Exercise.
In the listing that follows, how many lines have the word "bigtriangledown" in them? Give only the number.

=====

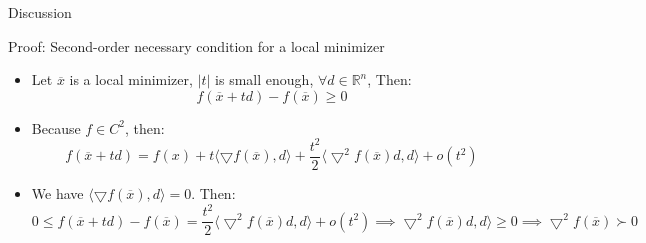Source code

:     \begin{frame}{Discussion}
        \begin{block}{Proof: Second-order necessary condition for a local minimizer}
        \begin{itemize}
            \item Let $\overline{x}$ is a local minimizer, $|t|$ is small enough, $\forall d \in \mathbb{R}^n$, Then:
                \begin{equation}
                    f(\overline{x} + td) - f(\overline{x}) \geq 0
                \end{equation}
            \item Because $f \in C^2$, then:
                \begin{equation}
                    f(\overline{x} +td) = f(x) + t\langle \bigtriangledown f(\overline{x}), d \rangle + \frac{t^2}{2}\langle \bigtriangledown^2 f(\overline{x})d, d \rangle + o(t^2)
                \end{equation}
            \item  We have $\langle \bigtriangledown f(\overline{x}), d \rangle = 0$. Then:
                \begin{equation}
                    0 \leq f(\overline{x} + td) - f(\overline{x}) = \frac{t^2}{2}\langle \bigtriangledown^2 f(\overline{x})d, d \rangle + o(t^2) \implies \bigtriangledown^2 f(\overline{x})d, d \rangle \geq 0 \implies \bigtriangledown^2 f(\overline{x}) \succ 0
                \end{equation}
        \end{itemize}
        \end{block}
    \end{frame}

=====

Task output.
3